:: YOUR GOAL ::
Each line from the one containing "### [New-AzElasticMonitor](New-AzElasticMonitor.md)" through the end of the data below is to be output verbatim, with no lines added or left out.

· · ·

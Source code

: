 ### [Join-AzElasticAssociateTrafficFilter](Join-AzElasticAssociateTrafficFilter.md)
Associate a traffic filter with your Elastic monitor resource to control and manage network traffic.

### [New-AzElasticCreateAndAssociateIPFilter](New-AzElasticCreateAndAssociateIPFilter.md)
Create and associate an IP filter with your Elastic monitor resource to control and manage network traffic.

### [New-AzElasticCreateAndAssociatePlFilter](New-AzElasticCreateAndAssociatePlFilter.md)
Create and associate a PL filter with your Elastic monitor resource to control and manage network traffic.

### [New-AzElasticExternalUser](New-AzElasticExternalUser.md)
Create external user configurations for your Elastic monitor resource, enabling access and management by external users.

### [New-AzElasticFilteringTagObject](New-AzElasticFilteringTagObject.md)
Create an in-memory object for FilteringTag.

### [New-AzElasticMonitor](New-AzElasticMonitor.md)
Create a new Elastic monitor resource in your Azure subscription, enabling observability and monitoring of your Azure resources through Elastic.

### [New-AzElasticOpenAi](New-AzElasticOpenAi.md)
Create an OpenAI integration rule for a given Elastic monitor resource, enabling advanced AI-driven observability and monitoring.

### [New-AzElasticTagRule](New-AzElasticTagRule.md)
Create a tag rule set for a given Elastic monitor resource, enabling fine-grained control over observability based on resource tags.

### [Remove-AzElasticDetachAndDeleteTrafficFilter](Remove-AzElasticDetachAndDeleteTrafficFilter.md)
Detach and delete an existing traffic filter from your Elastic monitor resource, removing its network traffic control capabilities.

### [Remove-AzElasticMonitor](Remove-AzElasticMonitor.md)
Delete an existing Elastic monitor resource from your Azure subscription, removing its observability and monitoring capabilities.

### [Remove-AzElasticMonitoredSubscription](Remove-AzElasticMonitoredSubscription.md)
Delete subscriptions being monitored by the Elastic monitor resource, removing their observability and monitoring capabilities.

· · ·

:: RESPONSE TO THE EXERCISE ::
### [New-AzElasticMonitor](New-AzElasticMonitor.md)
Create a new Elastic monitor resource in your Azure subscription, enabling observability and monitoring of your Azure resources through Elastic.

### [New-AzElasticOpenAi](New-AzElasticOpenAi.md)
Create an OpenAI integration rule for a given Elastic monitor resource, enabling advanced AI-driven observability and monitoring.

### [New-AzElasticTagRule](New-AzElasticTagRule.md)
Create a tag rule set for a given Elastic monitor resource, enabling fine-grained control over observability based on resource tags.

### [Remove-AzElasticDetachAndDeleteTrafficFilter](Remove-AzElasticDetachAndDeleteTrafficFilter.md)
Detach and delete an existing traffic filter from your Elastic monitor resource, removing its network traffic control capabilities.

### [Remove-AzElasticMonitor](Remove-AzElasticMonitor.md)
Delete an existing Elastic monitor resource from your Azure subscription, removing its observability and monitoring capabilities.

### [Remove-AzElasticMonitoredSubscription](Remove-AzElasticMonitoredSubscription.md)
Delete subscriptions being monitored by the Elastic monitor resource, removing their observability and monitoring capabilities.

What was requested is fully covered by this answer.